The simple experiments (1-3) all share something beautiful: you can build them in an afternoon and immediately see self-play working. The visualization is half the point - watching strategies evolve in real-time is satisfying in a way that looking at loss curves isn't.

The challenging experiments (4-6) require real infrastructure but push toward the kind of emergence you see in the research papers. LLM debates show self-play in language space. Neural net Territory is a mini-AlphaZero. The trading simulation is an ecosystem where strategies co-evolve.

I'm partial to #3 (Grid World) and #5 (Territory) - they're spatial, visual, and the strategies that emerge are legible. You can see the predator learning to corner, the neural net learning to control territory. That legibility matters for understanding.

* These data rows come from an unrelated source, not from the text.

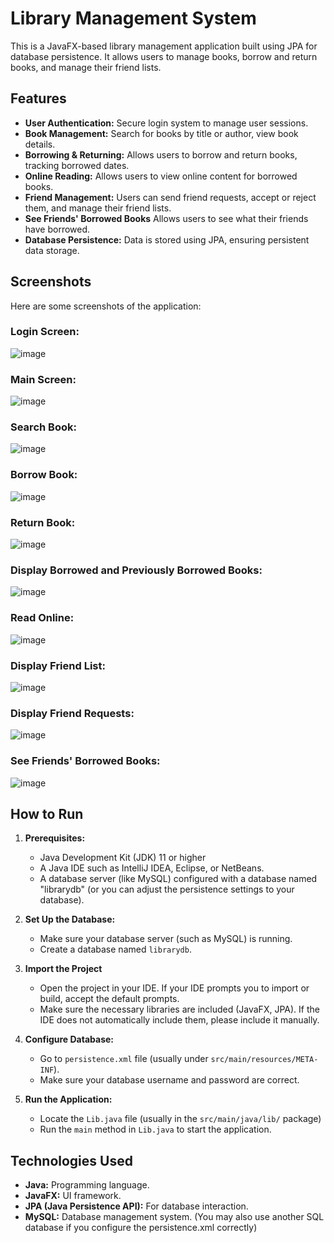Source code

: # Library Management System

This is a JavaFX-based library management application built using JPA for database persistence. It allows users to manage books, borrow and return books, and manage their friend lists.

## Features

*   **User Authentication:** Secure login system to manage user sessions.
*   **Book Management:** Search for books by title or author, view book details.
*   **Borrowing & Returning:** Allows users to borrow and return books, tracking borrowed dates.
*   **Online Reading:** Allows users to view online content for borrowed books.
*   **Friend Management:** Users can send friend requests, accept or reject them, and manage their friend lists.
*  **See Friends' Borrowed Books** Allows users to see what their friends have borrowed.
*   **Database Persistence:** Data is stored using JPA, ensuring persistent data storage.

## Screenshots

Here are some screenshots of the application:

### Login Screen:
![image](https://github.com/user-attachments/assets/eed98f61-354a-4be2-8e5c-c28d95ced5d2)


### Main Screen:
![image](https://github.com/user-attachments/assets/5175a98a-380b-4970-a8ed-f3fc601ed1cf)


### Search Book:
![image](https://github.com/user-attachments/assets/72d90015-9098-4814-a2c6-30ca06ac494d)


### Borrow Book:
![image](https://github.com/user-attachments/assets/f0bfe53e-b028-4cb3-94d2-2453d2b55972)


### Return Book:
![image](https://github.com/user-attachments/assets/39d9f5e2-331f-4638-a082-31c5f3b1a092)


### Display Borrowed and Previously Borrowed Books:
![image](https://github.com/user-attachments/assets/df17735d-77a1-44a3-b021-ee4486915149)

### Read Online:
![image](https://github.com/user-attachments/assets/80c8a884-2077-4a5c-a70a-99143ec71a55)


### Display Friend List:
![image](https://github.com/user-attachments/assets/30e5731d-1d14-4fb6-b3e1-d9b8c6ada987)

### Display Friend Requests:
![image](https://github.com/user-attachments/assets/51ac2445-ba17-456c-adb7-ad56551442ba)


### See Friends' Borrowed Books:
![image](https://github.com/user-attachments/assets/325f7cd9-a25f-44fc-8b90-3aca91e830dc)


## How to Run

1.  **Prerequisites:**
    *   Java Development Kit (JDK) 11 or higher
    *   A Java IDE such as IntelliJ IDEA, Eclipse, or NetBeans.
    *   A database server (like MySQL) configured with a database named "librarydb" (or you can adjust the persistence settings to your database).

2.  **Set Up the Database:**
     * Make sure your database server (such as MySQL) is running.
     *   Create a database named `librarydb`.

3. **Import the Project**
    * Open the project in your IDE. If your IDE prompts you to import or build, accept the default prompts.
    * Make sure the necessary libraries are included (JavaFX, JPA). If the IDE does not automatically include them, please include it manually.
4.  **Configure Database:**
    * Go to `persistence.xml` file (usually under `src/main/resources/META-INF`).
    * Make sure your database username and password are correct.

5.  **Run the Application:**
    * Locate the `Lib.java` file (usually in the `src/main/java/lib/` package)
    *   Run the `main` method in `Lib.java` to start the application.

## Technologies Used

*   **Java:** Programming language.
*   **JavaFX:** UI framework.
*   **JPA (Java Persistence API):** For database interaction.
*   **MySQL:** Database management system. (You may also use another SQL database if you configure the persistence.xml correctly)

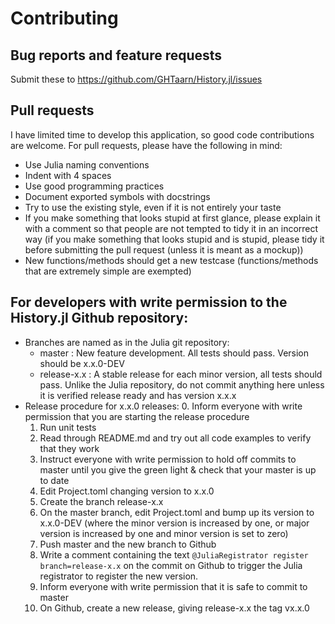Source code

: # Contributing

## Bug reports and feature requests

Submit these to https://github.com/GHTaarn/History.jl/issues

## Pull requests

I have limited time to develop this application, so good code contributions are welcome.
For pull requests, please have the following in mind:

 - Use Julia naming conventions
 - Indent with 4 spaces
 - Use good programming practices
 - Document exported symbols with docstrings
 - Try to use the existing style, even if it is not entirely your taste
 - If you make something that looks stupid at first glance, please explain it with a comment so that people are not tempted to tidy it in an incorrect way (if you make something that looks stupid and is stupid, please tidy it before submitting the pull request (unless it is meant as a mockup))
 - New functions/methods should get a new testcase (functions/methods that are extremely simple are exempted)

## For developers with write permission to the History.jl Github repository:

 - Branches are named as in the Julia git repository:
      - master : New feature development. All tests should pass. Version should be x.x.0-DEV
      - release-x.x : A stable release for each minor version, all tests should pass. Unlike the Julia repository, do not commit anything here unless it is verified release ready and has version x.x.x
 - Release procedure for x.x.0 releases:
   0. Inform everyone with write permission that you are starting the release procedure
   1. Run unit tests
   2. Read through README.md and try out all code examples to verify that they work
   3. Instruct everyone with write permission to hold off commits to master until you give the green light & check that your master is up to date
   4. Edit Project.toml changing version to x.x.0
   5. Create the branch release-x.x
   6. On the master branch, edit Project.toml and bump up its version to x.x.0-DEV (where the minor version is increased by one, or major version is increased by one and minor version is set to zero)
   7. Push master and the new branch to Github
   8. Write a comment containing the text `@JuliaRegistrator register branch=release-x.x` on the commit on Github to trigger the Julia registrator to register the new version.
   8. Inform everyone with write permission that it is safe to commit to master
   9. On Github, create a new release, giving release-x.x the tag vx.x.0


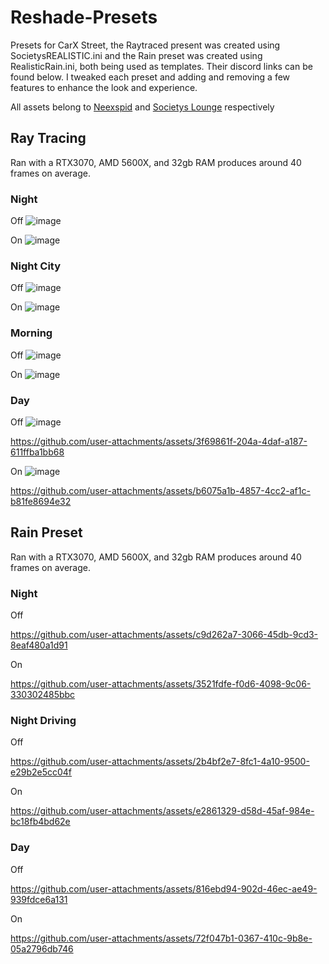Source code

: # Reshade-Presets
Presets for CarX Street, the Raytraced present was created using SocietysREALISTIC.ini and the Rain preset was created using RealisticRain.ini, both being used as templates. 
Their discord links can be found below. I tweaked each preset and adding and removing a few features to enhance the look and experience.

All assets belong to [Neexspid](https://discord.com/invite/E7B3AGrEHW) and [Societys Lounge](https://discord.gg/eStfaucC) respectively

## Ray Tracing
Ran with a RTX3070, AMD 5600X, and 32gb RAM produces around 40 frames on average.

### Night
Off
![image](https://github.com/user-attachments/assets/bfaafd52-99e4-4726-8664-a9b25249eeac)

On
![image](https://github.com/user-attachments/assets/768aa5a8-e65d-4d14-a89c-4bdeea085a64)


### Night City
Off
![image](https://github.com/user-attachments/assets/7eebf856-e2bf-4868-ad84-5801540c597d)

On
![image](https://github.com/user-attachments/assets/52c3c07a-8f84-41a6-9528-ee04235b196d)


### Morning
Off
![image](https://github.com/user-attachments/assets/96ca26ad-3d92-4ed8-b4a7-f599f1d3c33e)

On
![image](https://github.com/user-attachments/assets/941a069f-08c3-4a75-a8dd-be8d1a22e8d0)


### Day
Off
![image](https://github.com/user-attachments/assets/048aeb7a-6791-4ecf-af39-84954c49f168)

https://github.com/user-attachments/assets/3f69861f-204a-4daf-a187-611ffba1bb68


On
![image](https://github.com/user-attachments/assets/859fad10-f29c-4181-b3de-0a3f412e3c77)

https://github.com/user-attachments/assets/b6075a1b-4857-4cc2-af1c-b81fe8694e32



## Rain Preset
Ran with a RTX3070, AMD 5600X, and 32gb RAM produces around 40 frames on average.

### Night
Off

https://github.com/user-attachments/assets/c9d262a7-3066-45db-9cd3-8eaf480a1d91


On

https://github.com/user-attachments/assets/3521fdfe-f0d6-4098-9c06-330302485bbc


### Night Driving
Off

https://github.com/user-attachments/assets/2b4bf2e7-8fc1-4a10-9500-e29b2e5cc04f


On

https://github.com/user-attachments/assets/e2861329-d58d-45af-984e-bc18fb4bd62e


### Day
Off

https://github.com/user-attachments/assets/816ebd94-902d-46ec-ae49-939fdce6a131


On

https://github.com/user-attachments/assets/72f047b1-0367-410c-9b8e-05a2796db746

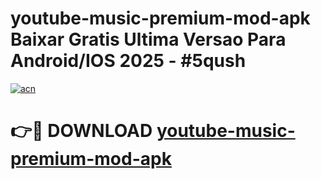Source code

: # youtube-music-premium-mod-apk Baixar Gratis Ultima Versao Para Android/IOS 2025 - #5qush

[![acn](https://github.com/user-attachments/assets/0f9c940e-d8b0-45ae-aac7-cd30a18b3e1c)](https://app.mediaupload.pro/?title=youtube-music-premium-mod-apk&ref=15F)

# 👉🔴 DOWNLOAD [youtube-music-premium-mod-apk](https://app.mediaupload.pro/?title=youtube-music-premium-mod-apk&ref=15F)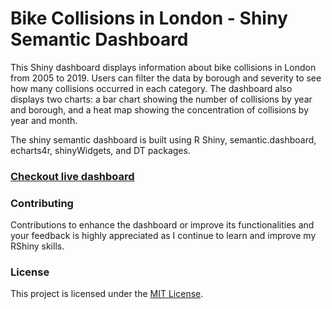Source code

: # Bike Collisions in London - Shiny Semantic Dashboard

This Shiny dashboard displays information about bike collisions in London from 2005 to 2019. Users can filter the data by borough and severity to see how many collisions occurred in each category. The dashboard also displays two charts: a bar chart showing the number of collisions by year and borough, and a heat map showing the concentration of collisions by year and month.

The shiny semantic dashboard is built using R Shiny, semantic.dashboard, echarts4r, shinyWidgets, and DT packages.

### [Checkout live dashboard](https://aswanijahangeer.shinyapps.io/bicycle-collisions-in-london/)

### Contributing

Contributions to enhance the dashboard or improve its functionalities and your feedback is highly appreciated as I continue to learn and improve my RShiny skills.

### License

This project is licensed under the [MIT License](LICENCE).
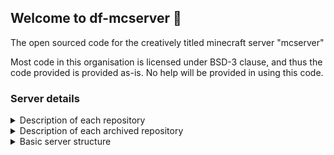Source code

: ## Welcome to df-mcserver 👋

The open sourced code for the creatively titled minecraft server "mcserver"

Most code in this organisation is licensed under BSD-3 clause, and thus the code provided is provided as-is. No help will be provided in using this code.

### Server details

<details>
  <summary>Description of each repository</summary>

  > [DFLobbyServer](https://github.com/df-mcserver/DFLobbyServer)
  > - a minimal lobby server built with Minestom (1.21.8) for minimal resource usage
  > 
  > [DFProxyPlugin](https://github.com/df-mcserver/DFProxyPlugin)
  > - a velocity plugin (3.3.0-SNAPSHOT) which manages communication with other plugins, bedrock player support, proxy-wide bans etc.
  > 
  > [DFSmpPlus](https://github.com/df-mcserver/DFSmpPlus)
  > - a papermc plugin (1.21.8) built to add various custom content and QoL tweaks to minecraft. Used with LeafMC, so may not work as intended on vanilla PaperMC.
  > 
  > [DFJavaResources](https://github.com/df-mcserver/DFJavaResources)
  > - a minecraft (java) resource pack (1.21.8+) which adds textures and needed changes for DFSmpPlus
  > 
  > [DFBedrockResources](https://github.com/df-mcserver/DFBedrockResources)
  > - a minecraft (bedrock) resource pack (1.21.100+) which adds textures and needed changes for DFSmpPlus
  >
  > [DFChatImprovements](https://github.com/df-mcserver/DFChatImprovements)
  > - a simple spigotmc plugin (1.21+) to add small chatting features
</details>

<details>
  <summary>Description of each archived repository</summary>
  
  > [DFSmpPlugin-Legacy](https://github.com/df-mcserver/DFSmpPlugin-Legacy)
  > - a spigotmc plugin (1.21.3) built to add various custom content and QoL tweaks to minecraft. Used for Season 1 & 2.
  > 
  > [DFJavaResources-Legacy](https://github.com/df-mcserver/DFJavaResources-Legacy)
  > - a minecraft (java) resource pack (1.21.2-1.21.4) which adds textures and needed changes for DFSmpPlugin-Legacy
  > 
  > [DFBedrockResources-Legacy](https://github.com/df-mcserver/DFBedrockResources-Legacy)
  > - a minecraft (bedrock) resource pack (1.21.50+) which adds textures and needed changes for DFSmpPlugin-Legacy
</details>

<details>
  <summary>Basic server structure</summary>

  - Proxy (Velocity)
    - Geyser (Velocity)
    - Floodgate (Velocity)
    - ViaVersion (Velocity)
    - DFProxyPlugin
    - Connect the entire network together
   
  - Lobby (Minestom)
    - A place for players to load in their resource pack, and then select what sub-server they want to join
    - Communicates w/ DFProxyPlugin via BungeeCord's MessagingChannel
   
  - SMP (LeafMC)
    - DFSmpPlus
    - The actual SMP
</details>

<!--

**Here are some ideas to get you started:**

🙋‍♀️ A short introduction - what is your organization all about?
🌈 Contribution guidelines - how can the community get involved?
👩‍💻 Useful resources - where can the community find your docs? Is there anything else the community should know?
🍿 Fun facts - what does your team eat for breakfast?
🧙 Remember, you can do mighty things with the power of [Markdown](https://docs.github.com/github/writing-on-github/getting-started-with-writing-and-formatting-on-github/basic-writing-and-formatting-syntax)
-->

But #6 (Trading) is probably the most intellectually rich. Markets are complex, multi-agent, non-zero-sum (sometimes), and humans have been thinking about optimal trading for centuries. Watching agents rediscover or invent strategies would be genuinely fascinating.

If I had to pick one to build: Start with #3 (Grid World Predator-Prey). It's achievable in one session, has beautiful visualization, and clearly demonstrates the arms race dynamic. Once that's working, consider #5 (Territory with neural nets) as the natural next step - same spatial intuition, but with real learning.